Go through the entries below line by line and tally those holding "heavily"; write only the tally.

↓

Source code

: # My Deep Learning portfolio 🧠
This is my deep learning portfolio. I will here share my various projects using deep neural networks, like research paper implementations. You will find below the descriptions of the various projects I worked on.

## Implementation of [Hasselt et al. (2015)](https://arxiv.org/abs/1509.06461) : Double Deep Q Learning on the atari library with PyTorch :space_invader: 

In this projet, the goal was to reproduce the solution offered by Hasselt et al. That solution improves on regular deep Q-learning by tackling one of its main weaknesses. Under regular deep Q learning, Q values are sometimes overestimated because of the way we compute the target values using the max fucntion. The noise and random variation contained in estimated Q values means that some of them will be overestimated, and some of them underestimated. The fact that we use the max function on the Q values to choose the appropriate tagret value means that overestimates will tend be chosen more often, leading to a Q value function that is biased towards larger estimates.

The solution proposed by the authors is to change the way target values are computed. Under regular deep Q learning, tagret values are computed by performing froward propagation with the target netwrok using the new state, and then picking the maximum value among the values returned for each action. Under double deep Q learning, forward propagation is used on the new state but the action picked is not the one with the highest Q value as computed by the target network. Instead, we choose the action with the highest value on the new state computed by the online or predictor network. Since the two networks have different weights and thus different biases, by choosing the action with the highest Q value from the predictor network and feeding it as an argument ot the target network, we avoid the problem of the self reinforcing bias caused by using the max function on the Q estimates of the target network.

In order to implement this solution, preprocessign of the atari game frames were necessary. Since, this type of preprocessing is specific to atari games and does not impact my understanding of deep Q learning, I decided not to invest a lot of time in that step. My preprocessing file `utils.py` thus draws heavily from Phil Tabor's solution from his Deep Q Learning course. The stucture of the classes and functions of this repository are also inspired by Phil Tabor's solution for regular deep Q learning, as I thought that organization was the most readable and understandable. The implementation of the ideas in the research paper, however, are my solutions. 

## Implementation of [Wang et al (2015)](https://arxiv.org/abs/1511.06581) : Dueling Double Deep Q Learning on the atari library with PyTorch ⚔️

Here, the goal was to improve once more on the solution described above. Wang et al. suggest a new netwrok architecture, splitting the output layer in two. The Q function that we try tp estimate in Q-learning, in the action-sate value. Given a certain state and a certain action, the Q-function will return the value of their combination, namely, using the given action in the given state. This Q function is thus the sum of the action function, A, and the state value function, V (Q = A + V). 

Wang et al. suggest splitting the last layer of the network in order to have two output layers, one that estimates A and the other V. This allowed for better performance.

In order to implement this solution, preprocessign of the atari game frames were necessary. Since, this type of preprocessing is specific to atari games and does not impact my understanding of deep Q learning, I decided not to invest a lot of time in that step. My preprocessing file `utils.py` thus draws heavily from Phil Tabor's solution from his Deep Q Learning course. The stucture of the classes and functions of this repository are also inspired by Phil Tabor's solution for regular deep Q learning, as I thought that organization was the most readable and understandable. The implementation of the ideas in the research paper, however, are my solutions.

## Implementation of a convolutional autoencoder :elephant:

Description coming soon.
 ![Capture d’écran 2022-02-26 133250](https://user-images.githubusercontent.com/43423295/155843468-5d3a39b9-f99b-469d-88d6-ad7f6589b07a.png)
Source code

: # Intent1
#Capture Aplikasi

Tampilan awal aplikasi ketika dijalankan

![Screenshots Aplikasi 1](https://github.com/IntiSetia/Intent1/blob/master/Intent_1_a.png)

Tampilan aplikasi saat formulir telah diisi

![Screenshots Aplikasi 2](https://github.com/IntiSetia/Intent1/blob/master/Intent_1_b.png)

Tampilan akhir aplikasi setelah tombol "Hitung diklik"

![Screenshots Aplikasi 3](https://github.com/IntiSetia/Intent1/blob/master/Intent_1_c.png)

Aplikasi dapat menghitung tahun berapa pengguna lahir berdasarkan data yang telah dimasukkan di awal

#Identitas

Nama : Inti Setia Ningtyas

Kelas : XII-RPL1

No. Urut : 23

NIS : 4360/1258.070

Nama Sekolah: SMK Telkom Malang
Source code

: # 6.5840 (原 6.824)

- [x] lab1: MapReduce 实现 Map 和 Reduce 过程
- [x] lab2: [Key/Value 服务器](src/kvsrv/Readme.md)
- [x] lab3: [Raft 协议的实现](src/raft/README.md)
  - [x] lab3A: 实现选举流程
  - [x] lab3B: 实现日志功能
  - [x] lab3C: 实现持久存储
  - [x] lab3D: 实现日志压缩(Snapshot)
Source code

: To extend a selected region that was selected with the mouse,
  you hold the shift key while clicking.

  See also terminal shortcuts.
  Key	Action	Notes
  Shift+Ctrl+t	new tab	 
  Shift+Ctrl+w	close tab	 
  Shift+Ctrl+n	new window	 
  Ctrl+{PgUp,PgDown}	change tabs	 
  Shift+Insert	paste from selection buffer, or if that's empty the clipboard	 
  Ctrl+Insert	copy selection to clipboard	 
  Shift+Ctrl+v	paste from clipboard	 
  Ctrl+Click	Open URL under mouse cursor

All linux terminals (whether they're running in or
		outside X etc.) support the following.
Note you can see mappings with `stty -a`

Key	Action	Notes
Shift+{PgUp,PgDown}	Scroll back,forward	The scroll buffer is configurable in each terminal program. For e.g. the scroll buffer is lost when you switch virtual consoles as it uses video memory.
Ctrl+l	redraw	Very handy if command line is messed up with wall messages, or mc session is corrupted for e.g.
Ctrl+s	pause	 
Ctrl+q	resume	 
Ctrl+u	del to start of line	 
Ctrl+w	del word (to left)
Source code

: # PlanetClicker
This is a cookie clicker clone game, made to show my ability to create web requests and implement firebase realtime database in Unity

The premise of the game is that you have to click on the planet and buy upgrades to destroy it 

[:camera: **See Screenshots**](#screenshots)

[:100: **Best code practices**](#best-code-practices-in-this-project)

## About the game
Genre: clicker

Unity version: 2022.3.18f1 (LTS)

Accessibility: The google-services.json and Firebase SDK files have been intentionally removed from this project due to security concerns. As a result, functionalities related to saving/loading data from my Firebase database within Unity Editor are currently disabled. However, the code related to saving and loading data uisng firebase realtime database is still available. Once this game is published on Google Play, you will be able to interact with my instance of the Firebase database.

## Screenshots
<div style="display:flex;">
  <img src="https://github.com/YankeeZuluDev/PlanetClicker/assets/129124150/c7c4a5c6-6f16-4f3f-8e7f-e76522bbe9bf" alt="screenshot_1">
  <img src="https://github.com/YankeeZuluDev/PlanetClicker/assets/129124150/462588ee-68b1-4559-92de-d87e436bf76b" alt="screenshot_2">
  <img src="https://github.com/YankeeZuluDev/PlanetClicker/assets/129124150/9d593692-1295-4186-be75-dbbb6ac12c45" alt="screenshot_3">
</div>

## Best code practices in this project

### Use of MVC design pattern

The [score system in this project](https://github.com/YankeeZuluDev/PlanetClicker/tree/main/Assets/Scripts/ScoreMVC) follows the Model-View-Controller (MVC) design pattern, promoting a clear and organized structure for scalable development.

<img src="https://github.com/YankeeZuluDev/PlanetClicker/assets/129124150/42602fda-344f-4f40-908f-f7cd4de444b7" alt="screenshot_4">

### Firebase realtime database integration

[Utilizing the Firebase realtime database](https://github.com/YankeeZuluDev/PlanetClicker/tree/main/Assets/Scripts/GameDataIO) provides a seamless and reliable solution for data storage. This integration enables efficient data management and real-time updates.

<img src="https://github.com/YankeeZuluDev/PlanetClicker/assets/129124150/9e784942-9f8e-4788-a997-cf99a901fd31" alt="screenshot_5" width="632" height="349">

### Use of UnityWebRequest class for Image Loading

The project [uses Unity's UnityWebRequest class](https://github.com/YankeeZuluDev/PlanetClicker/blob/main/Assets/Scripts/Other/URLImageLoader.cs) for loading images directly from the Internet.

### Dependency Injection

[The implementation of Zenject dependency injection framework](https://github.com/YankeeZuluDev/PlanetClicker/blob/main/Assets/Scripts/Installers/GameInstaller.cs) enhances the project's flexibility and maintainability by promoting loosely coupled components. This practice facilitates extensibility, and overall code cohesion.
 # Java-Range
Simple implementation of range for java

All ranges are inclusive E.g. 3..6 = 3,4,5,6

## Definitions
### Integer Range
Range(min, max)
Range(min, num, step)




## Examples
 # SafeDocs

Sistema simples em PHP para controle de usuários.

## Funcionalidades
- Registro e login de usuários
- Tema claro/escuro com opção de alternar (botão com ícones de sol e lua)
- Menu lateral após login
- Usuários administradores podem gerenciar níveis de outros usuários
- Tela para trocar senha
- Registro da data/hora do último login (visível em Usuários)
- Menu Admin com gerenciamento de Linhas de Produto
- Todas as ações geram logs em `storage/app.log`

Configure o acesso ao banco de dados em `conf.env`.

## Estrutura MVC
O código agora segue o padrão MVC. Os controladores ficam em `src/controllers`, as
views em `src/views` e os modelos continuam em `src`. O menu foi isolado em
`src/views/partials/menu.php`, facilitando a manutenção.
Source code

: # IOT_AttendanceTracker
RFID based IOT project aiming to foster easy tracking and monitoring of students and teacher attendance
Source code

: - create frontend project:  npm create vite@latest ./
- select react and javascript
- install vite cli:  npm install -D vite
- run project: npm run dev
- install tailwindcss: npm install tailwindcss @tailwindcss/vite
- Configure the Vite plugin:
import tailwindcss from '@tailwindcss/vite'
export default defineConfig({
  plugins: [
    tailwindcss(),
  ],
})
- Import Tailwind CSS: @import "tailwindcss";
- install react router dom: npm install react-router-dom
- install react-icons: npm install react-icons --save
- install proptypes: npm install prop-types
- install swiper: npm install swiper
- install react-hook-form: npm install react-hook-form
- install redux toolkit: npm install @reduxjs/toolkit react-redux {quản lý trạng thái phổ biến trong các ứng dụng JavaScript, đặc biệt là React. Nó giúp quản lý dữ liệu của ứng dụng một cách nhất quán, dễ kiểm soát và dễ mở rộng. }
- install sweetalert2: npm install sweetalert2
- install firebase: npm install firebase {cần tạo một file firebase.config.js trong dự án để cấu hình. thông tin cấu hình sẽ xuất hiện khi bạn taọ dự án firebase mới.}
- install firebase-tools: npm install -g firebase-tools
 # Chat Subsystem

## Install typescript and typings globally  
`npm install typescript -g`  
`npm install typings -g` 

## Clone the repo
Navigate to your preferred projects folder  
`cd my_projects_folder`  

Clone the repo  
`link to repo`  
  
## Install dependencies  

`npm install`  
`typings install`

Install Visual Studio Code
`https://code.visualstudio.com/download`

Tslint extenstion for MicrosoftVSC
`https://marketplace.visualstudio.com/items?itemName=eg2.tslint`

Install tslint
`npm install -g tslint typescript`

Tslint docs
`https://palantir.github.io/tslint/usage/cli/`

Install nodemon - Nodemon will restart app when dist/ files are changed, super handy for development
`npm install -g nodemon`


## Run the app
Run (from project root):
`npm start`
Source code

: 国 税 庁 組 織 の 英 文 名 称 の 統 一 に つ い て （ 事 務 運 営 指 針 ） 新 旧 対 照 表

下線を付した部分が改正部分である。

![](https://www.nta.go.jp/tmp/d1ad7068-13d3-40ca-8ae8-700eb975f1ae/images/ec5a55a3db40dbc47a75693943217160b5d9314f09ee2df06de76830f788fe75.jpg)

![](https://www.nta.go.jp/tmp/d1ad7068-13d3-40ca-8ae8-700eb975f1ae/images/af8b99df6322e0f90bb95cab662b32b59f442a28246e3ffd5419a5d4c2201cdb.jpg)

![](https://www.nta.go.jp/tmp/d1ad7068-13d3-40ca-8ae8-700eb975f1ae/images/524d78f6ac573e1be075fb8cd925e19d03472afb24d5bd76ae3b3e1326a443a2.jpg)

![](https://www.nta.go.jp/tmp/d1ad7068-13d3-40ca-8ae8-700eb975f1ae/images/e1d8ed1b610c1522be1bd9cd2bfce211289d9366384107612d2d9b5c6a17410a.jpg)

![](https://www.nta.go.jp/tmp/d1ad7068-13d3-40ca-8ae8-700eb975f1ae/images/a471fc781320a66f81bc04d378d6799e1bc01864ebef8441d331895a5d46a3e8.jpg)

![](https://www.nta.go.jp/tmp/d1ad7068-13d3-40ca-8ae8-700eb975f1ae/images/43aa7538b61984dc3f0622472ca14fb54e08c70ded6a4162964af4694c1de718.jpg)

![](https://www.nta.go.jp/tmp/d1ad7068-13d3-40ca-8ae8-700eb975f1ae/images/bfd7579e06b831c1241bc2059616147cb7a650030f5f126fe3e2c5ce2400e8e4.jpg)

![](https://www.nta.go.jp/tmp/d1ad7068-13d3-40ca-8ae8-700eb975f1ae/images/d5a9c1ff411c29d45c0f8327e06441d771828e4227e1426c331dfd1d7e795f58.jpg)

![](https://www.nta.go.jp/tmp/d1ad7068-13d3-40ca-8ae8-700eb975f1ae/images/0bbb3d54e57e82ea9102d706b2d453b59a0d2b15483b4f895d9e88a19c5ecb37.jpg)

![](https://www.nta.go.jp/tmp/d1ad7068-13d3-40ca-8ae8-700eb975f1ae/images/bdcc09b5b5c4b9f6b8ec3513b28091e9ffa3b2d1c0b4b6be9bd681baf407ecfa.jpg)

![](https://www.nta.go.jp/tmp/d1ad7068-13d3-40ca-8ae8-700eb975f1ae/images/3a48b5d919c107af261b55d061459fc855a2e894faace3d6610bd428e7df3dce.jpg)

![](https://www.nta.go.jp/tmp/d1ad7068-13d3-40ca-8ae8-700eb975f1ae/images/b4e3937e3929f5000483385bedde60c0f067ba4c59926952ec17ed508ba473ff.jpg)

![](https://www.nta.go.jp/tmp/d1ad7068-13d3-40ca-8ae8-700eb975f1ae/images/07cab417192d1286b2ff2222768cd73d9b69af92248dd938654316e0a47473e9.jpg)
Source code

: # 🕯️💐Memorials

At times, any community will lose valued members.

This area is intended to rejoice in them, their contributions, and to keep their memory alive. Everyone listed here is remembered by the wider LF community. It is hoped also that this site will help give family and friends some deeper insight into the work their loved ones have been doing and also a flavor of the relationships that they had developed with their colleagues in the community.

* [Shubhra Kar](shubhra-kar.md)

↑

● ANSWER SPACE
2